The Toilet Seat Debate

Which way does it go?

Which way does it go?

For years a debate has raged between men and women who co-habitate about the correct position in which the toilet seat should be left. This argument is second in ferocity only to the debate about the proper way to hang a roll of toilet paper (The correct answer of course is “over“)

Women contend that the toilet lid should remain down as both of their bodily voiding functions require this position. Men feel they have a right to place the seat up when they urinate and should not be blamed if the forget and leave it that way. I believe I have found a solution to this dilemma that will appease everyone.

First of all, in households with multiple bathrooms, the answer may simply lie in designating gender specific bathrooms. For instance, in a home with two bathrooms, one could be female-only and the other male-only.
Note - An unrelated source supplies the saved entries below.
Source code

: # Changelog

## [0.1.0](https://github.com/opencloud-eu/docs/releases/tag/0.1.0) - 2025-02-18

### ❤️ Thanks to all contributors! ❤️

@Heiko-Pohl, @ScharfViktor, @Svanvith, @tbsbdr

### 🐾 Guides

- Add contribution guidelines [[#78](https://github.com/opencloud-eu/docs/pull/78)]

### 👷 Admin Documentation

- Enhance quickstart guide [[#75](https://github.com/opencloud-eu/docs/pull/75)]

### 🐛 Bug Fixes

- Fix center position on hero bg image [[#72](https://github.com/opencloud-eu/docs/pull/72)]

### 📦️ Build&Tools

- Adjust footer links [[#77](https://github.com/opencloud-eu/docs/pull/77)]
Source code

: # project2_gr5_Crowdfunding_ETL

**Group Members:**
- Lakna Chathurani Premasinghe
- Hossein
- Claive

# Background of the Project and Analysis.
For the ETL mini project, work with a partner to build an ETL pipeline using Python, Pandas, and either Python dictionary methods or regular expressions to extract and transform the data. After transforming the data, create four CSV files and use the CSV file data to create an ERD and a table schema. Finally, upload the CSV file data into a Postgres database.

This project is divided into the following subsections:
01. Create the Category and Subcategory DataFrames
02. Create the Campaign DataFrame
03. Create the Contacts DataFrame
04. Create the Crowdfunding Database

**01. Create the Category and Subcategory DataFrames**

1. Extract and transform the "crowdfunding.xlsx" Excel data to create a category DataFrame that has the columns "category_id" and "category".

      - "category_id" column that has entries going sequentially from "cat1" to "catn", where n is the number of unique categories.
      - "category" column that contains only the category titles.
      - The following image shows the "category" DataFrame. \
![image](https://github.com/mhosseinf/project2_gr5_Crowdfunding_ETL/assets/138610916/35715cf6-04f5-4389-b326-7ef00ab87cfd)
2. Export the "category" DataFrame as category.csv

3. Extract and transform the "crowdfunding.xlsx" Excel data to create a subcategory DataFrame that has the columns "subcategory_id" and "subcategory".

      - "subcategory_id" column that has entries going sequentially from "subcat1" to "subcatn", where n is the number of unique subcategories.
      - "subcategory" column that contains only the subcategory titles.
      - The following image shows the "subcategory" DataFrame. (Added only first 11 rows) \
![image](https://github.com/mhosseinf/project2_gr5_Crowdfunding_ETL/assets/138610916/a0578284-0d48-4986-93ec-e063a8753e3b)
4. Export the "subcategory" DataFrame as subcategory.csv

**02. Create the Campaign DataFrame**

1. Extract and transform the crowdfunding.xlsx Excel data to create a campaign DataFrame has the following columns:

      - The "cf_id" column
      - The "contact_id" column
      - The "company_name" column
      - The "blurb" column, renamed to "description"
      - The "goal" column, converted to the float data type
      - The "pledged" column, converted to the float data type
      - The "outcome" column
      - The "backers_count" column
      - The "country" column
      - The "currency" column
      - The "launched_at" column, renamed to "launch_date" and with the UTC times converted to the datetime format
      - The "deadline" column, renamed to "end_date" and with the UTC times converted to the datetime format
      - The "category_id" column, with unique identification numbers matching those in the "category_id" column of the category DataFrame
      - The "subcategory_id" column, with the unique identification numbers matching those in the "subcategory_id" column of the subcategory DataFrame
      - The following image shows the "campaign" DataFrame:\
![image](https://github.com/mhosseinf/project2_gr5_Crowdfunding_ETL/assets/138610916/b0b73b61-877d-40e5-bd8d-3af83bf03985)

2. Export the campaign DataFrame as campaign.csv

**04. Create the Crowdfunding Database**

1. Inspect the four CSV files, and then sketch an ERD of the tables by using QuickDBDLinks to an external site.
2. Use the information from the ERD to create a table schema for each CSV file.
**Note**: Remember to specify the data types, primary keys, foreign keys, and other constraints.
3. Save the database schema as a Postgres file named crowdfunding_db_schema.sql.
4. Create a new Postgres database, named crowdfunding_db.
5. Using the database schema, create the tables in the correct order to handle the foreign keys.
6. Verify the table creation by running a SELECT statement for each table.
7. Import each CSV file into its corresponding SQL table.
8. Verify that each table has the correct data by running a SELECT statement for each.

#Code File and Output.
If three bathrooms are present, the following rules can be utilized for the remaining bathroom for an amicable relationship.

In multiple gender homes with a single bathroom or whenever a bathroom is gender-neutral, these rules can be applied for fair usage:

Rule #1: Upon entering the bathroom, place the toilet seat in the desired position. If it is already in the desired position, congratulations, you can skip on to Rule #2.

Rule #2: After using the commode, place the toilet lid in the required position for the majority gender in the household. In other words, if your home has more females than males, put the seat down. If the opposite is true, put the seat up. In the case of a tie, place the seat in the position required for the gender opposite of your own. (This anticipates that the next person to use the bathroom will statistically be a member of the opposite sex.) Wash your hands and proceed to Rule #3.

Rule #3: Regardless of how you find the seat upon entering the bathroom, SHUT UP ABOUT IT! It’s a fucking toilet seat, for Christ sake. If you have nothing better to do than to bitch and complain about how someone left the toilet seat you need to seriously reconsider your priorities in life. You are not the center of the fucking universe, got it? How hard is it to lift or drop a toilet seat?

I hope this simple solution will bring peace and happiness to households across the world.